Lorsqu’elle retourne à Novi Sad, en Serbie (où est né l’auteur en 1965), pour veiller son père malade, Tania se découvre un groupe d’amis, au sein duquel tous ces échos vont pouvoir converger. C’est peut-être là que réside la trame principale du livre, dans l’histoire que vont vivre ensemble ces cinq amis le temps d’un été. La narratrice dit d’eux : « Peut-être les ai-je aimés justement parce qu’ils étaient toujours prêts à me prendre par la main et à m’emmener quelque part, dans un nouveau pays des Fées, que nous ouvraient la musique, les rythmes, les calendriers, les ordinateurs, les films, l’art culinaire. Tout est lié, me semble-t-il, tout veut dire autre chose (…). » C’est ainsi que Vladimir Tasiç conçoit l’échange : il fait le lien entre les références littéraires, cinématographiques, philosophiques, mythiques, politiques ou historiques pour faire surgir quelque chose de parallèle, qui reste « illisible, unique, impossible à répéter » : un moment d’extase commune.
Trois des personnages du groupe sont partis de Novi Sad au moment de l’éclatement de la Yougoslavie, puis revenus dans cette ville en reconstruction où le bruit des marteaux-pilons fait office de fond sonore. Ils sont designer publicitaire, concepteur de logiciels informatiques, musicien, cinéaste. Tous se retrouvent dans un café-librairie nommé « La Pharmacie », où ils se délectent des herbes et des boissons du cru. Le récit commence à rebours, s’ouvrant sur le chapitre 10 pour se terminer au chapitre 1 (suivi de trois points de suspension), au moment où la narratrice décide de fixer par écrit les événements qui ont conduit le groupe d’amis vers la réalisation d’une œuvre collective. Profitant du festival de musique de Novi Sad, ils ont mis au point une performance audio-visuelle prenant en otage toute la ville, brisant les réseaux de communication, fantastique bombe sonore qui éclate à la fin du décompte et les dépasse eux-mêmes.

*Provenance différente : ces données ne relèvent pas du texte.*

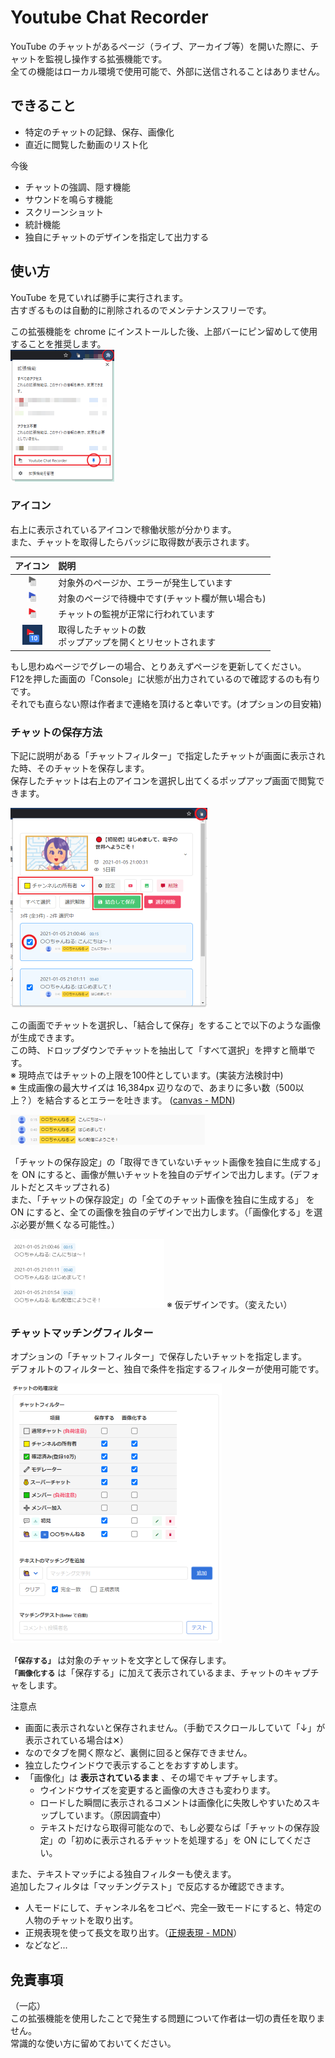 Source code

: 
# Youtube Chat Recorder

YouTube のチャットがあるページ（ライブ、アーカイブ等）を開いた際に、チャットを監視し操作する拡張機能です。  
全ての機能はローカル環境で使用可能で、外部に送信されることはありません。  

## できること

- 特定のチャットの記録、保存、画像化
- 直近に閲覧した動画のリスト化

今後  

- チャットの強調、隠す機能
- サウンドを鳴らす機能
- スクリーンショット
- 統計機能
- 独自にチャットのデザインを指定して出力する

## 使い方

YouTube を見ていれば勝手に実行されます。  
古すぎるものは自動的に削除されるのでメンテナンスフリーです。  


この拡張機能を chrome にインストールした後、上部バーにピン留めして使用することを推奨します。  
![pinned_extension](./assets/pinned_extension.png "pinned_extension")




### アイコン

右上に表示されているアイコンで稼働状態が分かります。  
また、チャットを取得したらバッジに取得数が表示されます。  

|アイコン|説明|
|:--:|:--|
|![icon-16x16-grey](./assets/icon-16x16-grey.png "icon-16x16-grey")|対象外のページか、エラーが発生しています|
|![icon-16x16-blue](./assets/icon-16x16-blue.png "icon-16x16-blue")|対象のページで待機中です(チャット欄が無い場合も)|
|![icon-16x16](./assets/icon-16x16.png "icon-16x16")|チャットの監視が正常に行われています|
|![badge](./assets/badge.png "badge")|取得したチャットの数<br>ポップアップを開くとリセットされます|

もし思わぬページでグレーの場合、とりあえずページを更新してください。  
F12を押した画面の「Console」に状態が出力されているので確認するのも有りです。  
それでも直らない際は作者まで連絡を頂けると幸いです。(オプションの目安箱)  





### チャットの保存方法

下記に説明がある「チャットフィルター」で指定したチャットが画面に表示された時、そのチャットを保存します。  
保存したチャットは右上のアイコンを選択し出てくるポップアップ画面で閲覧できます。  

![image_popup](./assets/image_popup.png "image_popup")

この画面でチャットを選択し、「結合して保存」をすることで以下のような画像が生成できます。  
この時、ドロップダウンでチャットを抽出して「すべて選択」を押すと簡単です。  
※ 現時点ではチャットの上限を100件としています。(実装方法検討中)  
※ 生成画像の最大サイズは 16,384px 辺りなので、あまりに多い数（500以上？）を結合するとエラーを吐きます。 ([canvas - MDN](https://developer.mozilla.org/ja/docs/Web/HTML/Element/canvas "canvas"))  

![output_chats](./assets/output_chats.png "output_chats")

「チャットの保存設定」の「取得できていないチャット画像を独自に生成する」 を ON にすると、画像が無いチャットを独自のデザインで出力します。(デフォルトだとスキップされる)  
また、「チャットの保存設定」の「全てのチャット画像を独自に生成する」 を ON にすると、全ての画像を独自のデザインで出力します。（「画像化する」を選ぶ必要が無くなる可能性。）  

![output_original_chats](./assets/output_original_chats.png "output_original_chats")
※ 仮デザインです。（変えたい）  





### チャットマッチングフィルター

オプションの「チャットフィルター」で保存したいチャットを指定します。  
デフォルトのフィルターと、独自で条件を指定するフィルターが使用可能です。  

![image_chat_config](./assets/image_chat_config.png "image_chat_config")

**`「保存する」`** は対象のチャットを文字として保存します。  
**`「画像化する`** は「保存する」に加えて表示されているまま、チャットのキャプチャをします。  

注意点

- 画面に表示されないと保存されません。（手動でスクロールしていて「↓」が表示されている場合は✕）
- なのでタブを開く際など、裏側に回ると保存できません。
- 独立したウインドウで表示することをおすすめします。
- 「画像化」は **表示されているまま** 、その場でキャプチャします。
  - ウインドウサイズを変更すると画像の大きさも変わります。
  - ロードした瞬間に表示されるコメントは画像化に失敗しやすいためスキップしています。（原因調査中）
  - テキストだけなら取得可能なので、もし必要ならば「チャットの保存設定」の「初めに表示されるチャットを処理する」を ON にしてください。

また、テキストマッチによる独自フィルターも使えます。  
追加したフィルタは「マッチングテスト」で反応するか確認できます。  

- 人モードにして、チャンネル名をコピペ、完全一致モードにすると、特定の人物のチャットを取り出す。
- 正規表現を使って長文を取り出す。（[正規表現 - MDN](https://developer.mozilla.org/ja/docs/Web/JavaScript/Guide/Regular_Expressions)）
- などなど...




## 免責事項

（一応）  
この拡張機能を使用したことで発生する問題について作者は一切の責任を取りません。  
常識的な使い方に留めておいてください。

Il y a certainement un grand nombre de lectures possibles de cet ouvrage. Sans doute faut-il le lire deux fois, puisque le dernier chapitre éclaire le premier. L’érudition qu’il met en œuvre, comme fermée sur elle-même, accorde peu de place au lecteur, et il est difficile de pénétrer ce texte compact, ramassé sur lui-même. Mais l’exigence dont fait preuve l’auteur semble nécessiter aussi celle du lecteur, et peut-être en sera-t-il récompensé.
Pluie et Papier de Vladimir Tasiç, traduit du serbe par Gabriel Iaculli et Gojko Lukiç
Les Allusifs, 304 pages, 21 €
Domaine étranger Remue-méninges
juin 2006 | Le Matricule des Anges n°74
| par
Lise Beninca
Dans son deuxième roman, l’écrivain serbe Vladimir Tasiç fait de la digression la matière même de l’écriture. À la narration linéaire, il substitue un feu d’artifice d’érudition.
Un livre
Remue-méninges
Par
Lise Beninca
Le Matricule des Anges n°74
, juin 2006.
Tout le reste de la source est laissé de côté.